Se pararmos para buscar “razões”, encontraremos as mais variadas respostas.
E certamente, todas elas estão repletas de argumentos convincentes, que nos servem de ânimo para seguir conforme a missão delegada por Deus, a cada um de nós.
A solidão pode ser benéfica?! Pode sim, mas também pode fazer mal, quando não sabemos lidar bem com ela.
Se, estar só, torna-se um “peso” de tristeza, fracasso e lamúrias, muito provavelmente encarar a vida dessa forma traz muitos dissabores.

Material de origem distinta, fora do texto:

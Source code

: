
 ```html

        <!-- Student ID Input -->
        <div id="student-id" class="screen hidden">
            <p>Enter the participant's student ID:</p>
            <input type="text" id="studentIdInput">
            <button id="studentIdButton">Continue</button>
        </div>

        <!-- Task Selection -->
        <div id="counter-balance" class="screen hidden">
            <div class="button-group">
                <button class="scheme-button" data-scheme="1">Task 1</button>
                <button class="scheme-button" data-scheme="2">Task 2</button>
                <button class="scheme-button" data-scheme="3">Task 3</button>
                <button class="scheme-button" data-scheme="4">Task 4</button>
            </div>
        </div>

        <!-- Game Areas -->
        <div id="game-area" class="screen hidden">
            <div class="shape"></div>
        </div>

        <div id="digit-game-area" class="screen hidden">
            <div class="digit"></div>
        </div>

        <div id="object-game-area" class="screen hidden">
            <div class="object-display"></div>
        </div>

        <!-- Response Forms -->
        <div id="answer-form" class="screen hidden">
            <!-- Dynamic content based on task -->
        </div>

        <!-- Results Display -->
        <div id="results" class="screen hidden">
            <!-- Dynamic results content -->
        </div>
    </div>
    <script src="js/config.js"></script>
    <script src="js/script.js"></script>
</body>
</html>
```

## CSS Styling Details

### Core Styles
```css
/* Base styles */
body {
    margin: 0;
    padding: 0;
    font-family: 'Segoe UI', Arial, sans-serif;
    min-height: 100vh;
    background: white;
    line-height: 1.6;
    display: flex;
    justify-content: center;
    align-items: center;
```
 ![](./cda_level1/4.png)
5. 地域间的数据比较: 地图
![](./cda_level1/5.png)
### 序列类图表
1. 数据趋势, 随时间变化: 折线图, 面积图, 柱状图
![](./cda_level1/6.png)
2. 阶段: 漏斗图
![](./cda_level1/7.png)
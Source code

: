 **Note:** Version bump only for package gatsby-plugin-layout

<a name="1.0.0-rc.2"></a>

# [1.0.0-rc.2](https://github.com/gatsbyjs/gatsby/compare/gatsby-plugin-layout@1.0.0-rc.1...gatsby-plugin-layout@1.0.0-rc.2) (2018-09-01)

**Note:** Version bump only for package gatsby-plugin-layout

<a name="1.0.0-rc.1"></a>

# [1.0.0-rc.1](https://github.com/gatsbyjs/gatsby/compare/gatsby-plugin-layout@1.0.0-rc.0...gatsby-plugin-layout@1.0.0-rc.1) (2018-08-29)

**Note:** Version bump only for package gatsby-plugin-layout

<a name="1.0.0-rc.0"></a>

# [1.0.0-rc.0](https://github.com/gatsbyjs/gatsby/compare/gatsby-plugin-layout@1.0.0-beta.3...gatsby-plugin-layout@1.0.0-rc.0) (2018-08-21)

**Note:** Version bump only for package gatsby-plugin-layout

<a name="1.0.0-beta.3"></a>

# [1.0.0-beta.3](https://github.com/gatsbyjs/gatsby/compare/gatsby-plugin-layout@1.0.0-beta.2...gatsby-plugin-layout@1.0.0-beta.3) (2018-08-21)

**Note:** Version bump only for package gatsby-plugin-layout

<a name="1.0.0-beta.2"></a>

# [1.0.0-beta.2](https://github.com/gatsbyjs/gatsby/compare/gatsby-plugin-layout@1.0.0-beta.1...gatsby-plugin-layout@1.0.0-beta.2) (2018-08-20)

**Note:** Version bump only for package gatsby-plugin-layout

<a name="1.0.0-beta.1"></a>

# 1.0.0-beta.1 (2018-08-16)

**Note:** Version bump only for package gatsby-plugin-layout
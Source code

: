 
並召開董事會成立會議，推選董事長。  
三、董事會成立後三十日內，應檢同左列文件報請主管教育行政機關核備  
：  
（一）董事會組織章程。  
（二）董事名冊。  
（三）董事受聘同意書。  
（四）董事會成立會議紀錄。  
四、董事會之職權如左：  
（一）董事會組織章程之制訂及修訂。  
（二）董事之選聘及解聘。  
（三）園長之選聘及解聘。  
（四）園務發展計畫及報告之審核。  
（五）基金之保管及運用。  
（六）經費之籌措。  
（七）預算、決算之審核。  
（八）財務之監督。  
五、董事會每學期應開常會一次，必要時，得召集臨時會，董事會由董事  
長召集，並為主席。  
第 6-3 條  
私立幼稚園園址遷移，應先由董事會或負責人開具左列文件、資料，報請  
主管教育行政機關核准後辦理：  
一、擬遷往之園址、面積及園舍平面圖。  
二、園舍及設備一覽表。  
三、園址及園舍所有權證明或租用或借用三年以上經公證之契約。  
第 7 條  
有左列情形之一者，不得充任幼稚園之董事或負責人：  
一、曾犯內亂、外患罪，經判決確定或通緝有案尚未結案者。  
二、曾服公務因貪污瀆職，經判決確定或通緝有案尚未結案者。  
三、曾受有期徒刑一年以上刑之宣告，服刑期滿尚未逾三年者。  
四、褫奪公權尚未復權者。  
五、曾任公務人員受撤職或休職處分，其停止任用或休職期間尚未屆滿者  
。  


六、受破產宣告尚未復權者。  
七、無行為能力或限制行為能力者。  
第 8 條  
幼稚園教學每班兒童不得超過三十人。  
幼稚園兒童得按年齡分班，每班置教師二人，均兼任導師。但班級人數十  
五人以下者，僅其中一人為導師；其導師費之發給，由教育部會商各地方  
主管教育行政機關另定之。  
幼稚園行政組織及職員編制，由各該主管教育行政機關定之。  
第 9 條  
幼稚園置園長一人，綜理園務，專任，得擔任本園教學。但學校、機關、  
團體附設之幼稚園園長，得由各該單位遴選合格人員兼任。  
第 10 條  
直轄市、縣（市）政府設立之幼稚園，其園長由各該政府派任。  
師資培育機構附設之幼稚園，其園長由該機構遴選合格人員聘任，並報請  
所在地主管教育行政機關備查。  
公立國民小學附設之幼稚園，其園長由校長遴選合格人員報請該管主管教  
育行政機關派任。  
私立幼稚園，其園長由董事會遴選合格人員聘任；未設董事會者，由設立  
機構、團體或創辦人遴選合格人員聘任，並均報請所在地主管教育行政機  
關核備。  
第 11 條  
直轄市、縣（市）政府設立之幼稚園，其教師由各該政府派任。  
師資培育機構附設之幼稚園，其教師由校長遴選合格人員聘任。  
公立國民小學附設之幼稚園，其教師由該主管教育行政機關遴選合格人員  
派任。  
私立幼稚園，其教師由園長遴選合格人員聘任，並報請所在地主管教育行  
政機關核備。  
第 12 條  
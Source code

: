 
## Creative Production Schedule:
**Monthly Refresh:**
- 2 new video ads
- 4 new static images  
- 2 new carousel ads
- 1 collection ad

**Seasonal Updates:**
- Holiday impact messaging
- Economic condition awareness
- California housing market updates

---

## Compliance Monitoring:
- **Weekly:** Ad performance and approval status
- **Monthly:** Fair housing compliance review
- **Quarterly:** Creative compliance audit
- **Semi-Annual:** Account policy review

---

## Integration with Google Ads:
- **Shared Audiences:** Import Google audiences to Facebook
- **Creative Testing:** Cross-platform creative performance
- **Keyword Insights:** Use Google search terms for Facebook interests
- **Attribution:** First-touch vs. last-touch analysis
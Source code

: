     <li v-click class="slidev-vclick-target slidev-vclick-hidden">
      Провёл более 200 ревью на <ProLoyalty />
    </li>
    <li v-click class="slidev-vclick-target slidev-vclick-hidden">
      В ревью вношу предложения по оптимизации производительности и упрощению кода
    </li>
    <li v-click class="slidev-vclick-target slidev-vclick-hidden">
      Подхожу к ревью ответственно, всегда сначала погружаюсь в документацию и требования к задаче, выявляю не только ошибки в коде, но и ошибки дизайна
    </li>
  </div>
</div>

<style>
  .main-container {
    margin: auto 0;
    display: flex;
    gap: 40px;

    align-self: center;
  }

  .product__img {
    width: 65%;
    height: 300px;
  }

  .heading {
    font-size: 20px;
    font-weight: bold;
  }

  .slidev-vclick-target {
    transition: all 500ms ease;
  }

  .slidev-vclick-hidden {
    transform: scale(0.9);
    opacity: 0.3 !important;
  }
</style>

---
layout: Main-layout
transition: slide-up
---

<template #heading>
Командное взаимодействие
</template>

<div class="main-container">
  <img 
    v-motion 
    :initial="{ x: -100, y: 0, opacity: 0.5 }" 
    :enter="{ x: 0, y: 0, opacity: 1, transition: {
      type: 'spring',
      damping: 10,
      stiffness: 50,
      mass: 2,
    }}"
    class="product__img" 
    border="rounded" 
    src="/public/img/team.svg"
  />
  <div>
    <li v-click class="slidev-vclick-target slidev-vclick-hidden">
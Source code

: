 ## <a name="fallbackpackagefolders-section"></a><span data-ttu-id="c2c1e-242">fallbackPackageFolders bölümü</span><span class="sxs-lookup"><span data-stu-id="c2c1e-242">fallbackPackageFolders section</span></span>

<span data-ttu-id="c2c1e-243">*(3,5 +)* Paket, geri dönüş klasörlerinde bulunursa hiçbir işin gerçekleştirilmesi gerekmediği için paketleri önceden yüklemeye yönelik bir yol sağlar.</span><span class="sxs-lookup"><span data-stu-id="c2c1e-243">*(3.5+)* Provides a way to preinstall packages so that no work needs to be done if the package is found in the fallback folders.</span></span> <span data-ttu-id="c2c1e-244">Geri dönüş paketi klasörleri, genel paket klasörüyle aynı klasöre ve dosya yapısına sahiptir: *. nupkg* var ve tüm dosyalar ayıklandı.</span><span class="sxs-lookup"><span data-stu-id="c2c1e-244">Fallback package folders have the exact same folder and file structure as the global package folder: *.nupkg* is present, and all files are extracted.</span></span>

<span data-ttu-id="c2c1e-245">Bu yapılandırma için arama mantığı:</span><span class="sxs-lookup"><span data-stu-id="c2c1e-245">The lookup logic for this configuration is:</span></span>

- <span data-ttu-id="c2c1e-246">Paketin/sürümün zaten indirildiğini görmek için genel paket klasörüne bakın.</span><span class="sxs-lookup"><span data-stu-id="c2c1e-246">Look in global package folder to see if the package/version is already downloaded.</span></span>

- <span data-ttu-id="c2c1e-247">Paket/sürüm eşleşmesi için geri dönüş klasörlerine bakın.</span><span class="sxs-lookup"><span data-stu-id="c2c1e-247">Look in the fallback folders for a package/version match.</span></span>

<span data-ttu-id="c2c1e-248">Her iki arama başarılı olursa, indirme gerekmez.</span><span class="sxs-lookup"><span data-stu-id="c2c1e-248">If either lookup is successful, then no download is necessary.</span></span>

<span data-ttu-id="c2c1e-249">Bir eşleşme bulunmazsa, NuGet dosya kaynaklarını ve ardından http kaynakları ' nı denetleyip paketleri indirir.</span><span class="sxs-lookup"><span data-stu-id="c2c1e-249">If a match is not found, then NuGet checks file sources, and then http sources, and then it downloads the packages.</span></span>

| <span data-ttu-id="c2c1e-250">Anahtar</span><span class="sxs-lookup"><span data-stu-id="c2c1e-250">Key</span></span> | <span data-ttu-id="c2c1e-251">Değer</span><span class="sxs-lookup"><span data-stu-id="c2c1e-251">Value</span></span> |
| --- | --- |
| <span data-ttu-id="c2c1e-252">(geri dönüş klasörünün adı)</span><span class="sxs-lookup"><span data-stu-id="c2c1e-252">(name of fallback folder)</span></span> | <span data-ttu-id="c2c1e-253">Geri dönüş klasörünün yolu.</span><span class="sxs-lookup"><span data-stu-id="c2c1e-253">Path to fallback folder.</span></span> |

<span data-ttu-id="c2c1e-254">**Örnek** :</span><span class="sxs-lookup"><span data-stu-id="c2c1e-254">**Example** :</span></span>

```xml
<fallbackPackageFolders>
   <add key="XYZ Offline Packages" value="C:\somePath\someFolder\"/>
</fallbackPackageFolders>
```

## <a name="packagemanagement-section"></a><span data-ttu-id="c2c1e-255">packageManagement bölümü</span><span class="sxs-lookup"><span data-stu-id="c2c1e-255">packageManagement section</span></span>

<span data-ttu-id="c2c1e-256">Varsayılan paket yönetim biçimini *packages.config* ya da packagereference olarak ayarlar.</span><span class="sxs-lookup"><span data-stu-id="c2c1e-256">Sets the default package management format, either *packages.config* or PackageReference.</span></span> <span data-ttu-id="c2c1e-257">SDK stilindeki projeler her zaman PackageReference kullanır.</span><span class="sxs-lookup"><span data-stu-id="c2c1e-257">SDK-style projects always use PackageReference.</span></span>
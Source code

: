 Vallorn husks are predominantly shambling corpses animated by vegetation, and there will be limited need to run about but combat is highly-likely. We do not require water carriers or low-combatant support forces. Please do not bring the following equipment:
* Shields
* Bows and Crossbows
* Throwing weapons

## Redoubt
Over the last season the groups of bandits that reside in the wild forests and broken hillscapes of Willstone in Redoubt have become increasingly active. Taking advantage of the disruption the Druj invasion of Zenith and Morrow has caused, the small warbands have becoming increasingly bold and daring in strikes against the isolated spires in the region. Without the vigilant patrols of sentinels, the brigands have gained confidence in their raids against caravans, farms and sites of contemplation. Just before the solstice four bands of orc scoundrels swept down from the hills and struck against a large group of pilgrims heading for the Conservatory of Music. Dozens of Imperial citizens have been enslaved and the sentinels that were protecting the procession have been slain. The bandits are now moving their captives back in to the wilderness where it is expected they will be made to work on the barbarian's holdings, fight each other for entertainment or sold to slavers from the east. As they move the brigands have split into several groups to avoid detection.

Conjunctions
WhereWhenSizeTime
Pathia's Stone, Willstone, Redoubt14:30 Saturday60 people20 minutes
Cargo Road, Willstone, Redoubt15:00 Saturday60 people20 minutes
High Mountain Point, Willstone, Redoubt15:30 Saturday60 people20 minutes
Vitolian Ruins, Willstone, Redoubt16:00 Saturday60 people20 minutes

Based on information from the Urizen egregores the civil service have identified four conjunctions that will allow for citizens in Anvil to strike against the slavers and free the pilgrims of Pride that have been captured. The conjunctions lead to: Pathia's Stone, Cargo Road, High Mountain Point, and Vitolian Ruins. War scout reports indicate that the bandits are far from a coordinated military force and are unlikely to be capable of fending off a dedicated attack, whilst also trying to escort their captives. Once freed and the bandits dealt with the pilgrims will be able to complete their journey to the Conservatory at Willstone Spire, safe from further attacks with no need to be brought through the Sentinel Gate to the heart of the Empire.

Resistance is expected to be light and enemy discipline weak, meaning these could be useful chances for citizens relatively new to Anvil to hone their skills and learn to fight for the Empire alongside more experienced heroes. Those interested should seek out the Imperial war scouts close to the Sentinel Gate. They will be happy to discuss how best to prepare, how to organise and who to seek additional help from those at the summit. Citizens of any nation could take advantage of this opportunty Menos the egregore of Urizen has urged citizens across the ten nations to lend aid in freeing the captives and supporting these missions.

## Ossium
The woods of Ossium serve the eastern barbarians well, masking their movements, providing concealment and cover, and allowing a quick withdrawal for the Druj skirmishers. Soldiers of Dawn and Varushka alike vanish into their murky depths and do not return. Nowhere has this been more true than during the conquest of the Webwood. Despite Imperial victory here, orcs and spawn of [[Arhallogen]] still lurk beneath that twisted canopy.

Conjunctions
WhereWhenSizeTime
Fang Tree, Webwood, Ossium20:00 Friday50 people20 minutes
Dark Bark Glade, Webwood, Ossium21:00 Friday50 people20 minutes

Outros sentimentos vão aflorando e criando em nossa alma uma crosta além da tristeza, transformando a autoestima em uma gangorra em que confundimos a todo o momento: sorriso solvendo lágrimas, e essas em profusão ante sorrisos incertos.
Um risco iminente corremos: submetermos aos outros para que nos aceitem e nos permitam permanecer por perto para que não nos sintamos sós.
Cuidado maior, quando ao sentir-se sozinha, de uma maneira inconsciente, se isolar ainda mais. Já não “confia” em outras pessoas e vai preferindo, mais e mais, ficar no seu “cantinho”: “- só eu e Deus”.
A solidão é uma manifestação humana. Mas, ela requer cuidado para que um comportamento depressivo, não venha assumir as rédeas de nossa vida.
Os pensamentos negativos também tendem a aparecer, parecendo sugar nossa energia que foi gerada para superar adversidades.
Quer sair dessa situação?
Procure afastar todo e qualquer pensamento negativo.
Não consegue?
Busque ajuda (com um psicólogo ou um amigo certo). Eles podem ser o ponto de partida para te ajudar a compreender esses sentimentos e sensações.
Seja qual for o seu sentimento, não se vitimize, não é saudável.
A nossa mente tem as ferramentas necessárias para nos tirar dessa situação: leia bons livros, escute músicas alegres, veja filmes divertidos, faça suas orações, escreva aquela cena, crie grupos afins.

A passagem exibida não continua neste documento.